=== Given entries ===
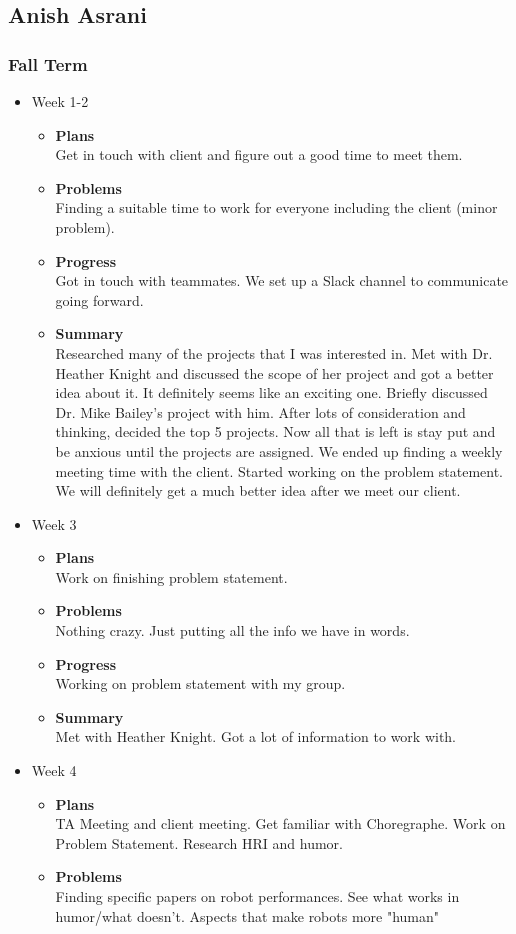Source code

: 
\subsection{Anish Asrani}
	\subsubsection{Fall Term}
	\begin{itemize}
		\item{Week 1-2}
			\begin{itemize}
				\item \textbf{Plans} \\
				Get in touch with client and figure out a good time to meet them.
				\item \textbf{Problems} \\
				Finding a suitable time to work for everyone including the client (minor problem).
				\item \textbf{Progress} \\
				Got in touch with teammates. We set up a Slack channel to communicate going forward. 
				\item \textbf{Summary} \\
				Researched many of the projects that I was interested in. Met with Dr. Heather Knight and discussed the scope of her project and got a better idea about it. It definitely seems like an exciting one. Briefly discussed Dr. Mike Bailey's project with him. After lots of consideration and thinking, decided the top 5 projects. Now all that is left is stay put and be anxious until the projects are assigned. 
				We ended up finding a weekly meeting time with the client. Started working on the problem statement.  We will definitely get a much better idea after we meet our client. 
			\end{itemize}
		\item{Week 3}	
			\begin{itemize}
				\item \textbf{Plans} \\
				Work on finishing problem statement.
				\item \textbf{Problems} \\
				Nothing crazy. Just putting all the info we have in words.
				\item \textbf{Progress} \\
				Working on problem statement with my group.
				\item \textbf{Summary} \\
				Met with Heather Knight. Got a lot of information to work with.
			\end{itemize}
		\item{Week 4}
			\begin{itemize}
				\item \textbf{Plans} \\
				TA Meeting and client meeting. Get familiar with Choregraphe. Work on Problem Statement. Research HRI and humor.
				\item \textbf{Problems} \\
				Finding specific papers on robot performances. See what works in humor/what doesn’t. Aspects that make robots more "human"


\end{itemize}
\end{itemize}
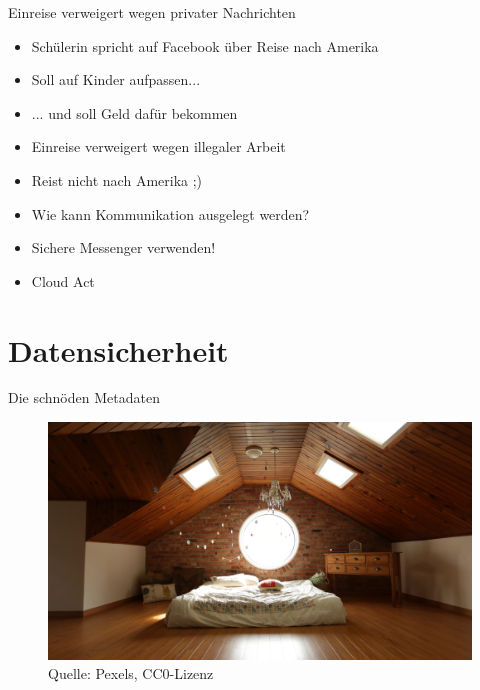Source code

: \documentclass[10pt]{beamer}
\begin{document}
\begin{frame}[fragile]{Einreise verweigert wegen privater Nachrichten}
\begin{itemize}
    \item Schülerin spricht auf Facebook über Reise nach Amerika
    \item Soll auf Kinder aufpassen...
    \item ... und soll Geld dafür bekommen
    \item Einreise verweigert wegen illegaler Arbeit
    \item \alert{Reist nicht nach Amerika ;)}
    \item \alert{Wie kann Kommunikation ausgelegt werden?}
    \item \alert{Sichere Messenger verwenden!}
    \item \alert{Cloud Act}
  \end{itemize}
\end{frame}


\section{Datensicherheit}

%
%
\begin{frame}[fragile]{Die schnöden Metadaten}
	\begin{figure}
		\includegraphics[width=1\textwidth]{images/CMS_Methodensammlung_Metadaten}
			\tiny Quelle: Pexels, CC0-Lizenz
	\end{figure}
\end{frame}
\end{document}
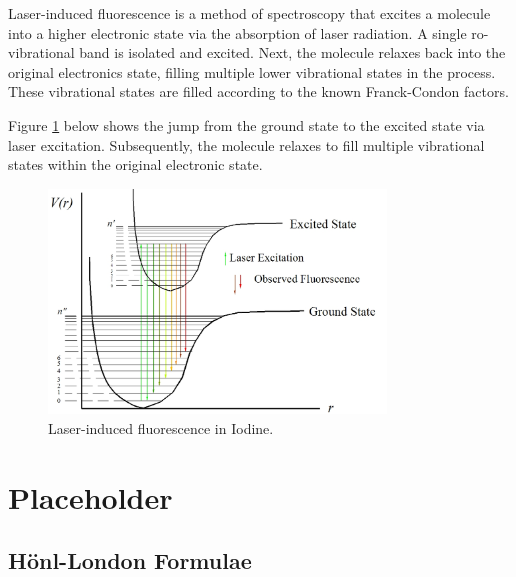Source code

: \documentclass[11pt, twoside, fleqn]{report}
\begin{document}
Laser-induced fluorescence is a method of spectroscopy that excites a molecule into a higher electronic state via the absorption of laser radiation. A single ro-vibrational band is isolated and excited. Next, the molecule relaxes back into the original electronics state, filling multiple lower vibrational states in the process. These vibrational states are filled according to the known Franck-Condon factors.

Figure \ref{f:laser-induced_fluorescence_in_iodine} below shows the jump from the ground state to the excited state via laser excitation. Subsequently, the molecule relaxes to fill multiple vibrational states within the original electronic state.

\begin{figure}[H]
    \centering
    \includegraphics[width=0.8\textwidth]{img/lif_bands.jpg}
    \caption{Laser-induced fluorescence in Iodine.}
    \label{f:laser-induced_fluorescence_in_iodine}
\end{figure}

\chapter{Placeholder}

\section{H\"onl-London Formulae}
\end{document}
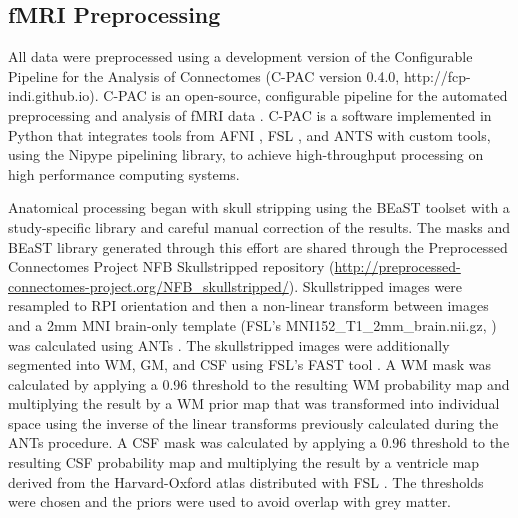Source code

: \subsection{fMRI Preprocessing}

All data were preprocessed using a development version of the Configurable Pipeline for the Analysis of Connectomes (C-PAC version 0.4.0, http://fcp-indi.github.io). C-PAC is an open-source, configurable pipeline for the automated preprocessing and analysis of fMRI data \cite{Cameron_2013}. C-PAC is a software implemented in Python that integrates tools from AFNI \cite{Cox_1996}, FSL \cite{Smith_2004}, and ANTS \cite{Avants_2008} with custom tools, using the Nipype \cite{Gorgolewski_2011} pipelining library, to achieve high-throughput processing on high performance computing systems.

Anatomical processing began with skull stripping using the BEaST toolset \cite{Eskildsen_2012} with a study-specific library and careful manual correction of the results. The masks and BEaST library generated through this effort are shared through the Preprocessed Connectomes Project NFB Skullstripped repository (\href{http://preprocessed-connectomes-project.org/NFB_skullstripped/}{http://preprocessed-connectomes-project.org/NFB\_skullstripped/})\cite{Puccio_2016}. Skullstripped images were resampled to RPI orientation and then a non-linear transform between images and a 2mm MNI brain-only template (FSL's MNI152\_T1\_2mm_brain.nii.gz, \cite{Smith_2004}) was calculated using ANTs \cite{Avants_2008}. The skullstripped images were additionally segmented into WM, GM, and CSF using FSL's FAST tool \cite{Zhang_2001}. A WM mask was calculated by applying a 0.96 threshold to the resulting WM probability map and multiplying the result by a WM prior map that was transformed into individual space using the inverse of the linear transforms previously calculated during the ANTs procedure. A CSF mask was calculated by applying a 0.96 threshold to the resulting CSF probability map and multiplying the result by a ventricle map derived from the Harvard-Oxford atlas distributed with FSL \cite{Makris_2006}. The thresholds were chosen and the priors were used to avoid overlap with grey matter.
===
» **Brief**
Print each of the records above exactly as written, leaving no picture in the copy.

» **Answer section**
Source code

: 
\subsection{Anish Asrani}
	\subsubsection{Fall Term}
	\begin{itemize}
		\item{Week 1-2}
			\begin{itemize}
				\item \textbf{Plans} \\
				Get in touch with client and figure out a good time to meet them.
				\item \textbf{Problems} \\
				Finding a suitable time to work for everyone including the client (minor problem).
				\item \textbf{Progress} \\
				Got in touch with teammates. We set up a Slack channel to communicate going forward. 
				\item \textbf{Summary} \\
				Researched many of the projects that I was interested in. Met with Dr. Heather Knight and discussed the scope of her project and got a better idea about it. It definitely seems like an exciting one. Briefly discussed Dr. Mike Bailey's project with him. After lots of consideration and thinking, decided the top 5 projects. Now all that is left is stay put and be anxious until the projects are assigned. 
				We ended up finding a weekly meeting time with the client. Started working on the problem statement.  We will definitely get a much better idea after we meet our client. 
			\end{itemize}
		\item{Week 3}	
			\begin{itemize}
				\item \textbf{Plans} \\
				Work on finishing problem statement.
				\item \textbf{Problems} \\
				Nothing crazy. Just putting all the info we have in words.
				\item \textbf{Progress} \\
				Working on problem statement with my group.
				\item \textbf{Summary} \\
				Met with Heather Knight. Got a lot of information to work with.
			\end{itemize}
		\item{Week 4}
			\begin{itemize}
				\item \textbf{Plans} \\
				TA Meeting and client meeting. Get familiar with Choregraphe. Work on Problem Statement. Research HRI and humor.
				\item \textbf{Problems} \\
				Finding specific papers on robot performances. See what works in humor/what doesn’t. Aspects that make robots more "human"


\end{itemize}
\end{itemize}
Source code

: \documentclass[10pt]{beamer}
\begin{document}
\begin{frame}[fragile]{Einreise verweigert wegen privater Nachrichten}
\begin{itemize}
    \item Schülerin spricht auf Facebook über Reise nach Amerika
    \item Soll auf Kinder aufpassen...
    \item ... und soll Geld dafür bekommen
    \item Einreise verweigert wegen illegaler Arbeit
    \item \alert{Reist nicht nach Amerika ;)}
    \item \alert{Wie kann Kommunikation ausgelegt werden?}
    \item \alert{Sichere Messenger verwenden!}
    \item \alert{Cloud Act}
  \end{itemize}
\end{frame}


\section{Datensicherheit}

%
%
\begin{frame}[fragile]{Die schnöden Metadaten}
	\begin{figure}
		\includegraphics[width=1\textwidth]{images/CMS_Methodensammlung_Metadaten}
			\tiny Quelle: Pexels, CC0-Lizenz
	\end{figure}
\end{frame}
\end{document}
Source code

: \documentclass[11pt, twoside, fleqn]{report}
\begin{document}
Laser-induced fluorescence is a method of spectroscopy that excites a molecule into a higher electronic state via the absorption of laser radiation. A single ro-vibrational band is isolated and excited. Next, the molecule relaxes back into the original electronics state, filling multiple lower vibrational states in the process. These vibrational states are filled according to the known Franck-Condon factors.

Figure \ref{f:laser-induced_fluorescence_in_iodine} below shows the jump from the ground state to the excited state via laser excitation. Subsequently, the molecule relaxes to fill multiple vibrational states within the original electronic state.

\begin{figure}[H]
    \centering
    \includegraphics[width=0.8\textwidth]{img/lif_bands.jpg}
    \caption{Laser-induced fluorescence in Iodine.}
    \label{f:laser-induced_fluorescence_in_iodine}
\end{figure}

\chapter{Placeholder}

\section{H\"onl-London Formulae}
\end{document}
Source code

: \subsection{fMRI Preprocessing}

All data were preprocessed using a development version of the Configurable Pipeline for the Analysis of Connectomes (C-PAC version 0.4.0, http://fcp-indi.github.io). C-PAC is an open-source, configurable pipeline for the automated preprocessing and analysis of fMRI data \cite{Cameron_2013}. C-PAC is a software implemented in Python that integrates tools from AFNI \cite{Cox_1996}, FSL \cite{Smith_2004}, and ANTS \cite{Avants_2008} with custom tools, using the Nipype \cite{Gorgolewski_2011} pipelining library, to achieve high-throughput processing on high performance computing systems.

Anatomical processing began with skull stripping using the BEaST toolset \cite{Eskildsen_2012} with a study-specific library and careful manual correction of the results. The masks and BEaST library generated through this effort are shared through the Preprocessed Connectomes Project NFB Skullstripped repository (\href{http://preprocessed-connectomes-project.org/NFB_skullstripped/}{http://preprocessed-connectomes-project.org/NFB\_skullstripped/})\cite{Puccio_2016}. Skullstripped images were resampled to RPI orientation and then a non-linear transform between images and a 2mm MNI brain-only template (FSL's MNI152\_T1\_2mm_brain.nii.gz, \cite{Smith_2004}) was calculated using ANTs \cite{Avants_2008}. The skullstripped images were additionally segmented into WM, GM, and CSF using FSL's FAST tool \cite{Zhang_2001}. A WM mask was calculated by applying a 0.96 threshold to the resulting WM probability map and multiplying the result by a WM prior map that was transformed into individual space using the inverse of the linear transforms previously calculated during the ANTs procedure. A CSF mask was calculated by applying a 0.96 threshold to the resulting CSF probability map and multiplying the result by a ventricle map derived from the Harvard-Oxford atlas distributed with FSL \cite{Makris_2006}. The thresholds were chosen and the priors were used to avoid overlap with grey matter.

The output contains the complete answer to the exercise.